Whenever A.M. Best, Standard & Poor’s, Moody’s or Fitch drop an insurance company’s rating below an A, businesses become worried that an insurance company might not have enough capital to pay their claims. To reassure the risk managers of these businesses, insurers often seek cut-throughs from their reinsurers.
A cut-through is an endorsement to a reinsurance agreement that requires the reinsurer, in the event of the ceding company’s insolvency, to pay a loss covered under the reinsurance agreement directly to the insured or its beneficiary. The endorsement gets its name because reinsurance claim payments “cut through” the usual route of payment from reinsured company-to-policyholder, substituting instead payment of reinsurer-to-policyholder. A cut-through affects the payment only, and does not increase the risk to the reinsurer. Most cut-throughs are provided only for property, almost never for casualty, unless the cut-through can be limited to claims on a yearly basis.

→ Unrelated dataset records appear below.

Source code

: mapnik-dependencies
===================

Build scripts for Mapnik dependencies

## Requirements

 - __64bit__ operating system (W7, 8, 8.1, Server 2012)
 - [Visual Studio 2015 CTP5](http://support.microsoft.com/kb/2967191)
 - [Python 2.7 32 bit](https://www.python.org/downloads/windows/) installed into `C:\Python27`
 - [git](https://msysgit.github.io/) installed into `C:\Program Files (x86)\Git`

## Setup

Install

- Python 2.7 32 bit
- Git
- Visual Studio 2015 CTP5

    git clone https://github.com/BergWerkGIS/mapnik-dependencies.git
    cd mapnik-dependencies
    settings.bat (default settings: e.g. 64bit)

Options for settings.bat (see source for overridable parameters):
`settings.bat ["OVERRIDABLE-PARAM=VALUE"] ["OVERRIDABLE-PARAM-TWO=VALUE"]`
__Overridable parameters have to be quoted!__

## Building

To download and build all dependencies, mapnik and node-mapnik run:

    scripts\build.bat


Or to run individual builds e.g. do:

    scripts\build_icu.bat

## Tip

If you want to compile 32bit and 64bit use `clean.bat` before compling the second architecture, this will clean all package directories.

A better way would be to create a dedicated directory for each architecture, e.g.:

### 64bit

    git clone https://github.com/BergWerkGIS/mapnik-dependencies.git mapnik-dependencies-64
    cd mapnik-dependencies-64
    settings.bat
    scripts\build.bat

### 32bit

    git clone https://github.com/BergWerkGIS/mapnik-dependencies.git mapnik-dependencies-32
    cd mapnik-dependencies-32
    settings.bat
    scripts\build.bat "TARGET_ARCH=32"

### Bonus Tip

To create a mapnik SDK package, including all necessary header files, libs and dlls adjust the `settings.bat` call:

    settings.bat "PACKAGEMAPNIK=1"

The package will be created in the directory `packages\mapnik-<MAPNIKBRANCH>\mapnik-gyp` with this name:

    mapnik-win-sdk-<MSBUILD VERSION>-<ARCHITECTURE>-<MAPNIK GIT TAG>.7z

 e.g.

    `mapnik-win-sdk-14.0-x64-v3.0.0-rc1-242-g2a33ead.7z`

Those insurance companies that get a cut-through from reinsurers are borrowing the size and rating of their reinsurers. A cut-through permits the insured or its beneficiary to collect insurance proceeds directly from the reinsurer if the insurer becomes insolvent. The insured does not have to wait for the liquidator of the insolvent insurer to pay claims, usually paid at a discount, which could take years.
A cut-through can be written on a blanket basis, where the reinsurer assumes liability for a complete line, or for specific policies. The fee or surcharge paid to the reinsurer can vary considerably, depending on how urgent the primary insurance company needs the cut-through and how willing the reinsurer is to consent to the plea.
Because of the continuing hard insurance market, obtaining a cut-through is difficult for a downgraded insurer. One reason for the difficulty is in the event of an insurer insolvency, the reinsurer has to become involved with adjusting claims. Because reinsurers don’t handle claims directly, they would have to hire a third party.
Further complicating the cut-through provision is determining which policies have the cut-through and which do not in the event of insolvency. Sometimes, records of the insolvent insurer can be incomplete or missing, and the reinsurer has to spend considerable expense to determine which claims are to be paid to the receiver and which to the beneficiary of a cut-through. If the accounting is not carefully fulfilled, the reinsurer may pay the same claim twice.
State insurance regulators are opposed to cut-throughs, arguing they give an unfair preference to sophisticated insurers and third parties at the expense of consumers and should not be enforced. The officials contend that reinsurers have a statutory obligation to pay reinsurance proceeds to the receiver of an insolvent insurance company.
Almost every state requires that reinsurance contracts contain an “insolvency clause” if the cedent is to receive financial statement credit for the reinsurance. An insolvency clause obligates the reinsurer to pay claims to the receiver of the cedent without diminution due to the insolvency of the cedent. A guiding principle of receiverships of insolvent insurers is that all creditors of the same class are treated equally. Ordinarily, this means all policyholders and loss payees would be paid the same proportion of their allowed losses.
But in some states, the “insolvency clause” contains language allowing payment of reinsurance proceeds directly to the insured if there are cut-through provisions. This difference can cause conflicts between contractual cut-throughs and receivership policy and case law on the other.